Un nouvel allié
Au moment où j’ouvris les yeux c’était pour voir mes camarades se démener pour nous sortir d’une violente tempête. Nous étions donc toujours sur les flots et je m’en rendis compte par un autre moyen. Mon estomac était sur le point de me le faire payer. Je me penchai sur le bord de la chaloupe et laissai mon corps faire ce qu’il voulait. Visiblement j’avais dû faire quelque chose de grave par le passé sans m’en rendre compte car non seulement je régurgitais mais c’était de la bile. Cela m’arrachait de longues plaintes. Je sentis une main se poser à plat au milieu de mon dos, pour, ensuite, faire de petits cercles réconfortants. Je me sentais mal en point mais lorsque je tournai mon regard vers les autres je pus remarquer que nous étions tous en mauvais état. Surtout Owein et Llion qui se relayaient souvent lorsque l’autre n’arrivait plus à ramer correctement.

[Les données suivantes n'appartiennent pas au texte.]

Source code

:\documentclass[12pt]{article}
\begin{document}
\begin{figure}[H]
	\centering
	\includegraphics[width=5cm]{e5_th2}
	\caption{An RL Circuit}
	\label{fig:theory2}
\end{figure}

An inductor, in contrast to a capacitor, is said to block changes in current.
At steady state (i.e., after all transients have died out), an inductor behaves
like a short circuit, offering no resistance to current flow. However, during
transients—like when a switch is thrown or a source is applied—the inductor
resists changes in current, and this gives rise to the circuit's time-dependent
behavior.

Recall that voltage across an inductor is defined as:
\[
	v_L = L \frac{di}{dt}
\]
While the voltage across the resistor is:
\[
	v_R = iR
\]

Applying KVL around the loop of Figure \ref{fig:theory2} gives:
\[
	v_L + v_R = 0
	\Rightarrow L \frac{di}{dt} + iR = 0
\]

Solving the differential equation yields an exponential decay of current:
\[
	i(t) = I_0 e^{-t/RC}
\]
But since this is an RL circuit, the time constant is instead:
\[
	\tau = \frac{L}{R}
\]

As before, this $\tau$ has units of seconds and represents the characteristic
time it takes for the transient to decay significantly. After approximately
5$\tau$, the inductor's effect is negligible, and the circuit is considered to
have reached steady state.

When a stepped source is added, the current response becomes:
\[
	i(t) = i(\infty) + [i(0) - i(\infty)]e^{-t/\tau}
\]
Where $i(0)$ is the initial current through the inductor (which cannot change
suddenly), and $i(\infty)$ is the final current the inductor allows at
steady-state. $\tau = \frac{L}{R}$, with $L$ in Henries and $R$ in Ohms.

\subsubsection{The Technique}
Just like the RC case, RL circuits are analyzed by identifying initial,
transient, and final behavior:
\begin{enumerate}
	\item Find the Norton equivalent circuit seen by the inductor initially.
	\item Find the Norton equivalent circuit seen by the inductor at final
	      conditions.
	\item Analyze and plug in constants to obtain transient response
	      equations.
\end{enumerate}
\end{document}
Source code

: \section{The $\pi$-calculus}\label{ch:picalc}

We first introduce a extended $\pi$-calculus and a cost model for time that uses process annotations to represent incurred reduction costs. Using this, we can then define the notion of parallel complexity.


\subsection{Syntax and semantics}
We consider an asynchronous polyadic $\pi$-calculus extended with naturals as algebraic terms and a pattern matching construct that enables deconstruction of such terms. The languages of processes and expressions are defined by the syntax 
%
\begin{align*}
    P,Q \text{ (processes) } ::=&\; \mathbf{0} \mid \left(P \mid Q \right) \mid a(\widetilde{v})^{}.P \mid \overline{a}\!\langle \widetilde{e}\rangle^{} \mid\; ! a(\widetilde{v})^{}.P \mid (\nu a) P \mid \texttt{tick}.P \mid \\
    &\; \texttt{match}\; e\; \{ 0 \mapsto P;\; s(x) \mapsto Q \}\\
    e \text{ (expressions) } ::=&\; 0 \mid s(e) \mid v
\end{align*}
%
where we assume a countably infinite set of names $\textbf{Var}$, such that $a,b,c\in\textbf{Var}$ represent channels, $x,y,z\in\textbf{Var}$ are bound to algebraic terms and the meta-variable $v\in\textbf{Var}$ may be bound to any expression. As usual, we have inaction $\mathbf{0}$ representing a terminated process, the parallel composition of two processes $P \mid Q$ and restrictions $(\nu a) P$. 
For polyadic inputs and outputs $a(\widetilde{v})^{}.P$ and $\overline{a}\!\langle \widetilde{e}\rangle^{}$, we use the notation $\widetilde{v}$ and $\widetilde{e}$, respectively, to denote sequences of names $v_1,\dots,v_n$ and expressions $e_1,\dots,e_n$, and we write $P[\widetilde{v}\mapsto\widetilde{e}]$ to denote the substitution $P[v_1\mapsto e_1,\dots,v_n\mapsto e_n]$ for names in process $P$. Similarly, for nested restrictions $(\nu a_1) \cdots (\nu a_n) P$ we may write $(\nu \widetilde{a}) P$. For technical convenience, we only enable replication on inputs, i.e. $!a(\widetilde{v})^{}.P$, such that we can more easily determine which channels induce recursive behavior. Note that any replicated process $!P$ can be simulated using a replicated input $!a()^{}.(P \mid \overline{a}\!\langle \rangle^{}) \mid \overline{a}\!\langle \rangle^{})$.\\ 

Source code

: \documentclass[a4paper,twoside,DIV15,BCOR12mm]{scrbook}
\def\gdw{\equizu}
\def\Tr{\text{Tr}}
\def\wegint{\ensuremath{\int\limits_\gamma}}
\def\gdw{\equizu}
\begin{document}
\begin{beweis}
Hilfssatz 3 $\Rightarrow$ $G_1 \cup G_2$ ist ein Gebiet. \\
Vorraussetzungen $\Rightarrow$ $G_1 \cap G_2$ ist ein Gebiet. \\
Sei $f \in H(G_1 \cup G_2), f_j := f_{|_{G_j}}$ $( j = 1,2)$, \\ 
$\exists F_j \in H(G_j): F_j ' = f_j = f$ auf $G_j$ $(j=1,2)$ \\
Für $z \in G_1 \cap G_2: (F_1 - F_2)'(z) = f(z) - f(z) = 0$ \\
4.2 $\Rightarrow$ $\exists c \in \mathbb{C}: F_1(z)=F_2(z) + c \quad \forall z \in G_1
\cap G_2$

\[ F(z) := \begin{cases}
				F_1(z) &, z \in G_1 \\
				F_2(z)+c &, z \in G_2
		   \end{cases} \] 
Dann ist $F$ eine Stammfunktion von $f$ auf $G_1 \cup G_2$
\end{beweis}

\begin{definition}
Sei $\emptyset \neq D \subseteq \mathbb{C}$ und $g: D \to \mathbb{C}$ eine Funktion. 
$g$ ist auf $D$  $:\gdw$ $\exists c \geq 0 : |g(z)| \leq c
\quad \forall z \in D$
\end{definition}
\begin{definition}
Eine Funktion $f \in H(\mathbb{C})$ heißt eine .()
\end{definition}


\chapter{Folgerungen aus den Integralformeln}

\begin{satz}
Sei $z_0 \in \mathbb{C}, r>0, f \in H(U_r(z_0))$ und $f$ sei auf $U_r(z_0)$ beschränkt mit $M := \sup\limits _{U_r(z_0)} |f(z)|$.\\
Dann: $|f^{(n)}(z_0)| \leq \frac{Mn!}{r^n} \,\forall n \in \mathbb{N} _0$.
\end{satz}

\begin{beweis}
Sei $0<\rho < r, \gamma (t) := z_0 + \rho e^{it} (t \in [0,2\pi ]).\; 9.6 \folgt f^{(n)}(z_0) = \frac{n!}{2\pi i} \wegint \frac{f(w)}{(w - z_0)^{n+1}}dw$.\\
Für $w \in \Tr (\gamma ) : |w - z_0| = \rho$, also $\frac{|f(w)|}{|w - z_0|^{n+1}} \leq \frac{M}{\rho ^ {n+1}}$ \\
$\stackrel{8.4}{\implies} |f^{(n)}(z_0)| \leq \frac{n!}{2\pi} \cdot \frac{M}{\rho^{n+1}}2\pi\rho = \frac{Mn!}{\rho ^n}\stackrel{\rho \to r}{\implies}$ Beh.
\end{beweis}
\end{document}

Mais soudain un violent éclair s’abattit à quelques mètres à peine de notre faible embarcation. Cette foudre nous éclaira avec tant d’intensité que je pus voir au loin le Marais Sacré qui s’éloignait de plus en plus. Je ne pus, cependant, pas le signaler au reste du groupe car une violente vague fit retourner notre petit bateau. Au moment où je remontais à la surface je me pris un énorme coup sur la tête. Cela eut un effet sur ma vision qui se troublait et sur mon audition. Il m’était désormais impossible d’entendre quoi que ce soit, y compris l’orage qui grondait au-dessus de ma tête. La dernière chose que je vis, avant de me reprendre un coup, était Owein qui nageait à une vitesse folle pour me rejoindre, je pouvais voir ses lèvres bouger mais toujours aucun son ne me parvenait.
*****
La seconde fois où j’ouvris les yeux, le Soleil était déjà haut dans le ciel et sa chaleur me réchauffait. Je tournai la tête avec précaution du côté gauche et vis seulement des morceaux de bois éparpillés un peu partout. J’avais sous les yeux les restes du petit transport marin que nous avions utilisé la veille. Ou l’avant-veille? Je n’avais aucun repère temporel, hormis que midi allait bientôt sonner ses douze coups. Une fois que l’information fut bien comprise par mon cerveau, je tournai ma tête vers la droite pour y voir tout le monde, parfois face contre terre, ou bien dans des positions qui leur laisseraient des douleurs musculaires. Je tentai de me relever mais des gémissements de douleurs franchirent mes lèvres sans que je ne puisse les retenir. Maintenant que j’avais une vue plus en hauteur, je pus vérifier que tout le monde était bien là.
Owein.
Lume.
Cilistro.
EÒghan.
Seimon.
Llion.
C’est bon tout le monde était là, même Con-
Connor?
Connor n’était pas là. Où pouvait-il bien être? Il y avait deux réponses possibles à cette question. Soit il avait péri lors de la tempête, soit il était le premier à s’être réveillé. Mais même s’il s’agissait de la deuxième option, où était-il allé? Nous avait-il lâchement abandonné ou était-il parti en repérage pour savoir où nous étions et s’il y avait quelque chose de comestible dans le coin?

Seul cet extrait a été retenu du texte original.